A thin blade of dust and starlight suspended in the dark

NGC 3717 is a striking edge-on spiral galaxy in the constellation Hydra, seen almost perfectly from the side so that its entire disk is compressed into a narrow luminous line. It is classified as SAb? edge-on, indicating an early-type spiral structure whose internal form is revealed dramatically by our viewing angle. The galaxy lies about 59 million light-years away and appears roughly 6.8 × 1.2 arcminutes across, corresponding to a true diameter of about 118,000 light-years
Its most defining feature is the prominent dust lane slicing through the bright central disk, a dense band of interstellar material silhouetted against the combined light of billions of stars. Along the thinner outer disk, faint bluish patches and brighter knots mark regions of ongoing star formation, while the galaxy’s slightly tilted orientation allows its vertical structure and layered stellar disk to stand out with unusual clarity. Most intriguing of all are the extremely faint outer extensions at the ends of the disk, giving NGC 3717 a delicate warped and mildly tidal-like appearance that is often lost in shallower images.

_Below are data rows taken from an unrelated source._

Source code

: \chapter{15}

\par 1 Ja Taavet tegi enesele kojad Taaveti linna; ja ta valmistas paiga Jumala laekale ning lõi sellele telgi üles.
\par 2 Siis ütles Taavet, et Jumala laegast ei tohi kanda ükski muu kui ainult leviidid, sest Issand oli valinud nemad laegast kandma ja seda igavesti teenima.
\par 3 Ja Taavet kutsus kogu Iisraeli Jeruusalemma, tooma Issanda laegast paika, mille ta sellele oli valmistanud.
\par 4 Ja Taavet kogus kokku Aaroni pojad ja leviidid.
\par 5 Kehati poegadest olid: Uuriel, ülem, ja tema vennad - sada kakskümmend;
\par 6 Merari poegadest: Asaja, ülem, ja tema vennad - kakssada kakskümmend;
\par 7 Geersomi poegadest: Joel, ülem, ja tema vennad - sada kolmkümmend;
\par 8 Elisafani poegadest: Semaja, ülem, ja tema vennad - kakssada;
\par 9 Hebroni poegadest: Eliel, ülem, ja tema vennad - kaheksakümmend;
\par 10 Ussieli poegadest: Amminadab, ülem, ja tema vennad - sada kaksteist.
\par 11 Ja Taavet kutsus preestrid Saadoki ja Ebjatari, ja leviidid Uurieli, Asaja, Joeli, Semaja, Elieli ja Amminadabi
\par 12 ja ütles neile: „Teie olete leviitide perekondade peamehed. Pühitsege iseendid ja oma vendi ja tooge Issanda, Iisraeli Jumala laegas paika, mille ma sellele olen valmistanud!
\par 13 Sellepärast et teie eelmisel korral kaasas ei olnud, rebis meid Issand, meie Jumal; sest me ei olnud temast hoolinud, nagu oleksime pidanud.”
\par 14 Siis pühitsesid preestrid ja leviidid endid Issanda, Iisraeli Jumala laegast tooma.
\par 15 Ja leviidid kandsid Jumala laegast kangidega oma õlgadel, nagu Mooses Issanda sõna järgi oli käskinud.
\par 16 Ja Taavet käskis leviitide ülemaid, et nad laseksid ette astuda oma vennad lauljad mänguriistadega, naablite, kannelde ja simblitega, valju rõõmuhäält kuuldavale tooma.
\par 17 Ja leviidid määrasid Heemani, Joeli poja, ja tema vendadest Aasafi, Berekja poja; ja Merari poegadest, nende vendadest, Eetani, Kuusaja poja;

That combination of a razor-thin profile, deep dust structure, and barely visible disturbed outer envelope makes NGC 3717 especially compelling. Around it, the field is filled with countless distant background galaxies, placing this elegant spiral within a much larger cosmic landscape and reminding us how much structure can remain hidden at the threshold of visibility

Imaged in LRGB on the ASA Astrosysteme AZ 1500, Camera Moravian C5A150M at Observatorio El Sauce, Chile.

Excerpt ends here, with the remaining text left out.